Constraint Elements#
The concept of ‘Constraint Elements’ appears crucial for bridging the gap between high-level task instructions and low-level robot control. These elements act as intermediaries, abstracting complex real-world entities and their spatial relationships into simpler geometric representations (points, lines, surfaces). This abstraction is key for several reasons: efficiency, enabling real-time monitoring without the computational overhead of processing raw sensory data; generalization, allowing the system to adapt to variations in object appearances and environmental conditions; and interpretability, simplifying the task of specifying and verifying constraints for both reactive and proactive failure detection. Visual programming is facilitated by representing these elements as visual prompts, making the monitoring process more intuitive and easier to design. By leveraging spatio-temporal constraints on these elements, the system can effectively and precisely detect failures, whether anticipated or unexpected, significantly improving the robustness and reliability of closed-loop robotic systems.
Real-world Testing#
Real-world testing of robotic systems is crucial for validating the effectiveness and robustness of algorithms and control policies developed in simulated environments. A successful real-world test should demonstrate the system’s ability to handle unexpected events and uncertainties inherent in unstructured environments. The challenges of real-world testing include the difficulty of replicating the complexity and variability of real-world conditions in simulation, the cost and time required to conduct extensive experiments, and the safety implications of deploying robots in uncontrolled settings. A well-designed real-world test should consider various factors, such as the choice of test environment, the types of tasks performed, the presence of disturbances or failures, and the metrics used to evaluate performance. The results of the testing phase should provide valuable insights into the strengths and weaknesses of the system, leading to improvements in design and implementation. Data collected from real-world testing is invaluable for further refinement and validation of the system, potentially leading to more robust and reliable robotic systems suitable for deployment in a variety of real-world applications. Ideally, the results will contribute to a better understanding of how to translate algorithms effectively from simulation to the real world, bridging the gap between theory and practice.
Future Directions#
Future research directions for this work could explore several promising avenues. Extending the constraint element framework to encompass a wider range of failure modes, particularly those involving subtle force interactions or nuanced sensory data (e.g., sounds, temperature changes), is crucial. This could involve incorporating more sophisticated geometric primitives or integrating multimodal sensing capabilities. Improving the robustness and generalization of the VLM-generated code is essential. Research on techniques for mitigating hallucinations and enhancing the reliability of code execution in dynamic real-world scenarios should be prioritized.

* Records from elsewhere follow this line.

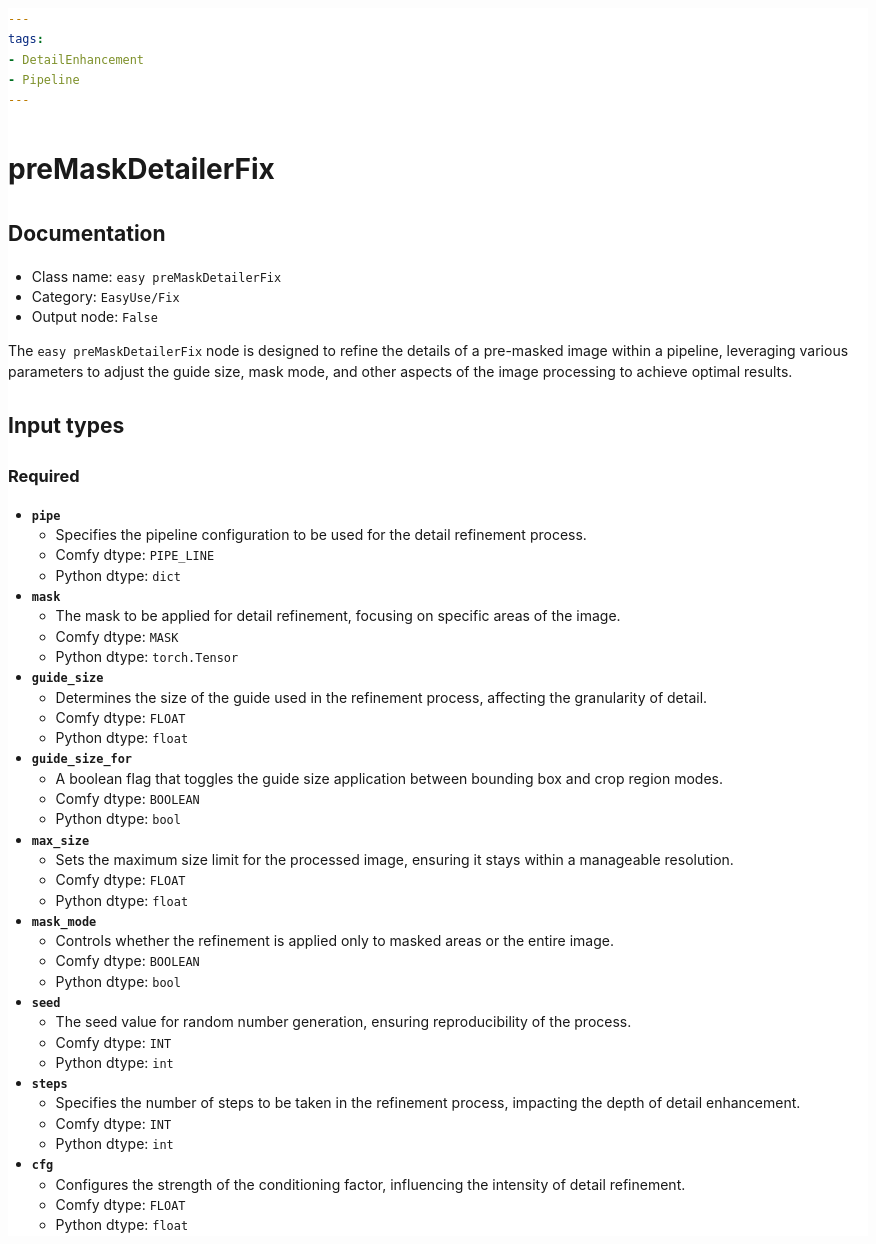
 ```yaml
---
tags:
- DetailEnhancement
- Pipeline
---
```


# preMaskDetailerFix
## Documentation
- Class name: `easy preMaskDetailerFix`
- Category: `EasyUse/Fix`
- Output node: `False`

The `easy preMaskDetailerFix` node is designed to refine the details of a pre-masked image within a pipeline, leveraging various parameters to adjust the guide size, mask mode, and other aspects of the image processing to achieve optimal results.
## Input types
### Required
- **`pipe`**
    - Specifies the pipeline configuration to be used for the detail refinement process.
    - Comfy dtype: `PIPE_LINE`
    - Python dtype: `dict`
- **`mask`**
    - The mask to be applied for detail refinement, focusing on specific areas of the image.
    - Comfy dtype: `MASK`
    - Python dtype: `torch.Tensor`
- **`guide_size`**
    - Determines the size of the guide used in the refinement process, affecting the granularity of detail.
    - Comfy dtype: `FLOAT`
    - Python dtype: `float`
- **`guide_size_for`**
    - A boolean flag that toggles the guide size application between bounding box and crop region modes.
    - Comfy dtype: `BOOLEAN`
    - Python dtype: `bool`
- **`max_size`**
    - Sets the maximum size limit for the processed image, ensuring it stays within a manageable resolution.
    - Comfy dtype: `FLOAT`
    - Python dtype: `float`
- **`mask_mode`**
    - Controls whether the refinement is applied only to masked areas or the entire image.
    - Comfy dtype: `BOOLEAN`
    - Python dtype: `bool`
- **`seed`**
    - The seed value for random number generation, ensuring reproducibility of the process.
    - Comfy dtype: `INT`
    - Python dtype: `int`
- **`steps`**
    - Specifies the number of steps to be taken in the refinement process, impacting the depth of detail enhancement.
    - Comfy dtype: `INT`
    - Python dtype: `int`
- **`cfg`**
    - Configures the strength of the conditioning factor, influencing the intensity of detail refinement.
    - Comfy dtype: `FLOAT`
    - Python dtype: `float`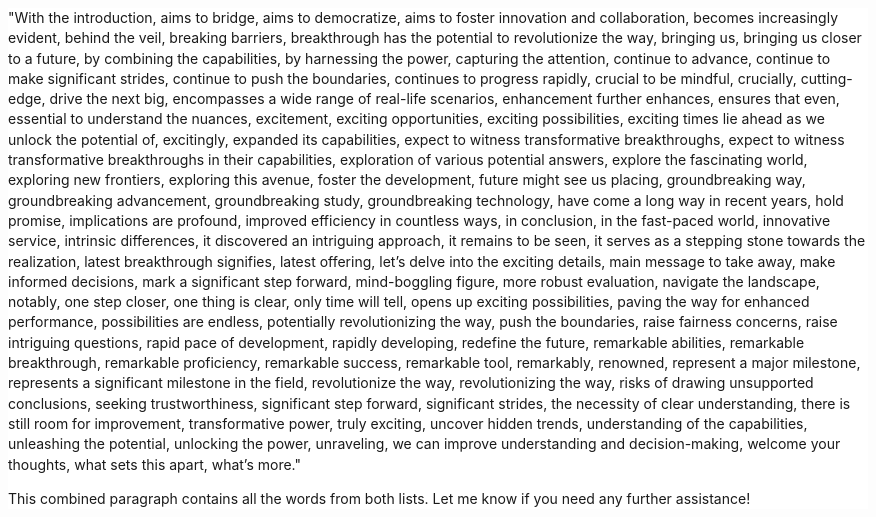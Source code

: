 "With the introduction, aims to bridge, aims to democratize, aims to foster innovation and collaboration, becomes increasingly evident, behind the veil, breaking barriers, breakthrough has the potential to revolutionize the way, bringing us, bringing us closer to a future, by combining the capabilities, by harnessing the power, capturing the attention, continue to advance, continue to make significant strides, continue to push the boundaries, continues to progress rapidly, crucial to be mindful, crucially, cutting-edge, drive the next big, encompasses a wide range of real-life scenarios, enhancement further enhances, ensures that even, essential to understand the nuances, excitement, exciting opportunities, exciting possibilities, exciting times lie ahead as we unlock the potential of, excitingly, expanded its capabilities, expect to witness transformative breakthroughs, expect to witness transformative breakthroughs in their capabilities, exploration of various potential answers, explore the fascinating world, exploring new frontiers, exploring this avenue, foster the development, future might see us placing, groundbreaking way, groundbreaking advancement, groundbreaking study, groundbreaking technology, have come a long way in recent years, hold promise, implications are profound, improved efficiency in countless ways, in conclusion, in the fast-paced world, innovative service, intrinsic differences, it discovered an intriguing approach, it remains to be seen, it serves as a stepping stone towards the realization, latest breakthrough signifies, latest offering, let’s delve into the exciting details, main message to take away, make informed decisions, mark a significant step forward, mind-boggling figure, more robust evaluation, navigate the landscape, notably, one step closer, one thing is clear, only time will tell, opens up exciting possibilities, paving the way for enhanced performance, possibilities are endless, potentially revolutionizing the way, push the boundaries, raise fairness concerns, raise intriguing questions, rapid pace of development, rapidly developing, redefine the future, remarkable abilities, remarkable breakthrough, remarkable proficiency, remarkable success, remarkable tool, remarkably, renowned, represent a major milestone, represents a significant milestone in the field, revolutionize the way, revolutionizing the way, risks of drawing unsupported conclusions, seeking trustworthiness, significant step forward, significant strides, the necessity of clear understanding, there is still room for improvement, transformative power, truly exciting, uncover hidden trends, understanding of the capabilities, unleashing the potential, unlocking the power, unraveling, we can improve understanding and decision-making, welcome your thoughts, what sets this apart, what’s more."   
   
This combined paragraph contains all the words from both lists. Let me know if you need any further assistance!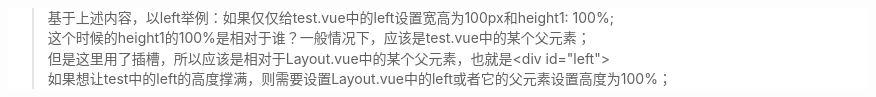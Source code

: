 > 基于上述内容，以left举例：如果仅仅给test.vue中的left设置宽高为100px和height1: 100%;<br>
> 这个时候的height1的100%是相对于谁？一般情况下，应该是test.vue中的某个父元素；<br>
> 但是这里用了插槽，所以应该是相对于Layout.vue中的某个父元素，也就是\<div id="left"> <br>
> 如果想让test中的left的高度撑满，则需要设置Layout.vue中的left或者它的父元素设置高度为100%；

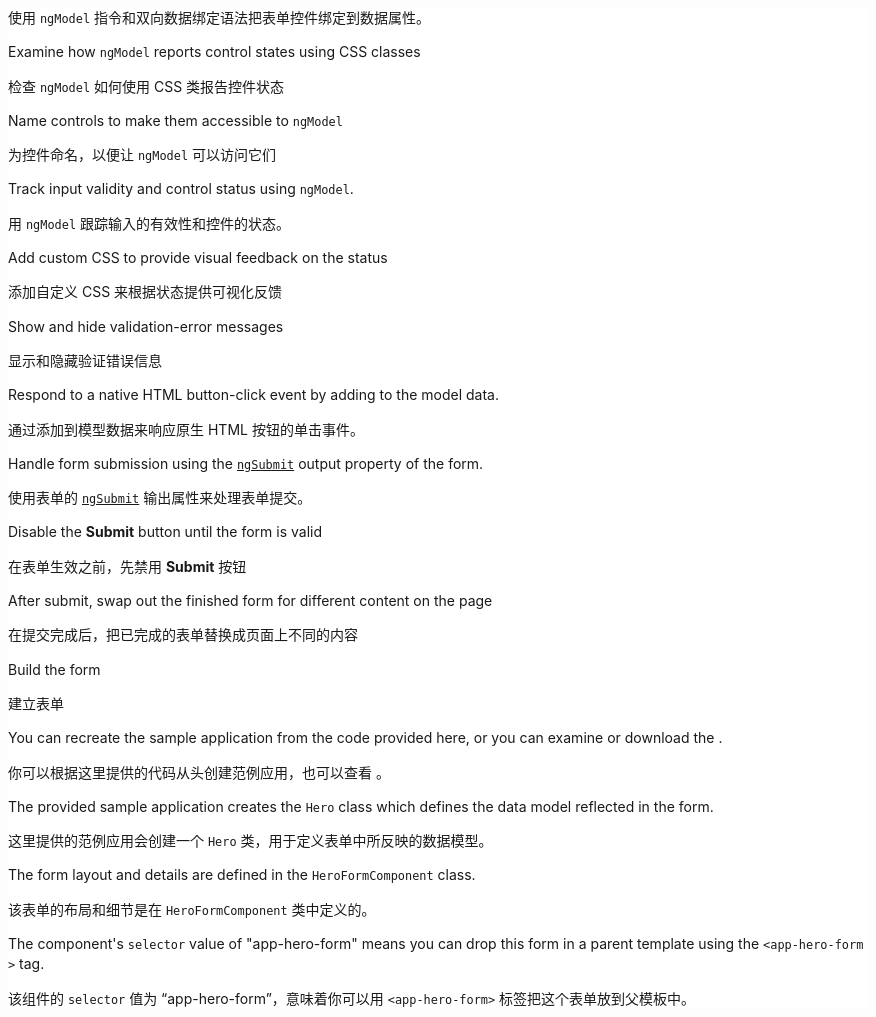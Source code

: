 使用 `ngModel` 指令和双向数据绑定语法把表单控件绑定到数据属性。

Examine how `ngModel` reports control states using CSS classes

检查 `ngModel` 如何使用 CSS 类报告控件状态

Name controls to make them accessible to `ngModel`

为控件命名，以便让 `ngModel` 可以访问它们

Track input validity and control status using `ngModel`.

用 `ngModel` 跟踪输入的有效性和控件的状态。

Add custom CSS to provide visual feedback on the status

添加自定义 CSS 来根据状态提供可视化反馈

Show and hide validation-error messages

显示和隐藏验证错误信息

Respond to a native HTML button-click event by adding to the model data.

通过添加到模型数据来响应原生 HTML 按钮的单击事件。

Handle form submission using the [`ngSubmit`](api/forms/NgForm#properties) output property of the form.

使用表单的 [`ngSubmit`](api/forms/NgForm#properties) 输出属性来处理表单提交。

Disable the **Submit** button until the form is valid

在表单生效之前，先禁用 **Submit** 按钮

After submit, swap out the finished form for different content on the page

在提交完成后，把已完成的表单替换成页面上不同的内容

<a id="step1"></a>



Build the form

建立表单

You can recreate the sample application from the code provided here, or you can examine or download the <live-example></live-example>.

你可以根据这里提供的代码从头创建范例应用，也可以查看 <live-example></live-example>。

The provided sample application creates the `Hero` class which defines the data model reflected in the form.

这里提供的范例应用会创建一个 `Hero` 类，用于定义表单中所反映的数据模型。

The form layout and details are defined in the `HeroFormComponent` class.

该表单的布局和细节是在 `HeroFormComponent` 类中定义的。

The component's `selector` value of "app-hero-form" means you can drop this form in a parent template using the `<app-hero-form>` tag.

该组件的 `selector` 值为 “app-hero-form”，意味着你可以用 `<app-hero-form>` 标签把这个表单放到父模板中。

Furthermore, exploring the integration with advanced planning and control algorithms would enable the development of more sophisticated closed-loop systems capable of handling long-horizon tasks in complex and unpredictable environments. Finally, benchmarking the system on a wider variety of robotic tasks and environments, coupled with a thorough comparative analysis against state-of-the-art methods, would provide valuable insights into the overall performance and limitations of the proposed approach.
More visual insights#
More on figures
🔼 The figure illustrates the Code-as-Monitor (CaM) framework, which unifies reactive and proactive failure detection in robotics. Given a task instruction (e.g., ‘Move the pan with the bread to the stove without dropping the bread’), the Constraint Generator analyzes multi-view observations and determines the next subgoal and its associated textual constraints. The Painter module converts these textual constraints into visual representations (constraint elements) overlaid on the images. The Monitor module then uses these visual elements to generate and execute code that performs real-time monitoring for constraint satisfaction. If a constraint is violated, the Monitor outputs the reason for failure, triggering re-planning. The use of constraint elements simplifies the monitoring process and enhances the generality and real-time performance of the system.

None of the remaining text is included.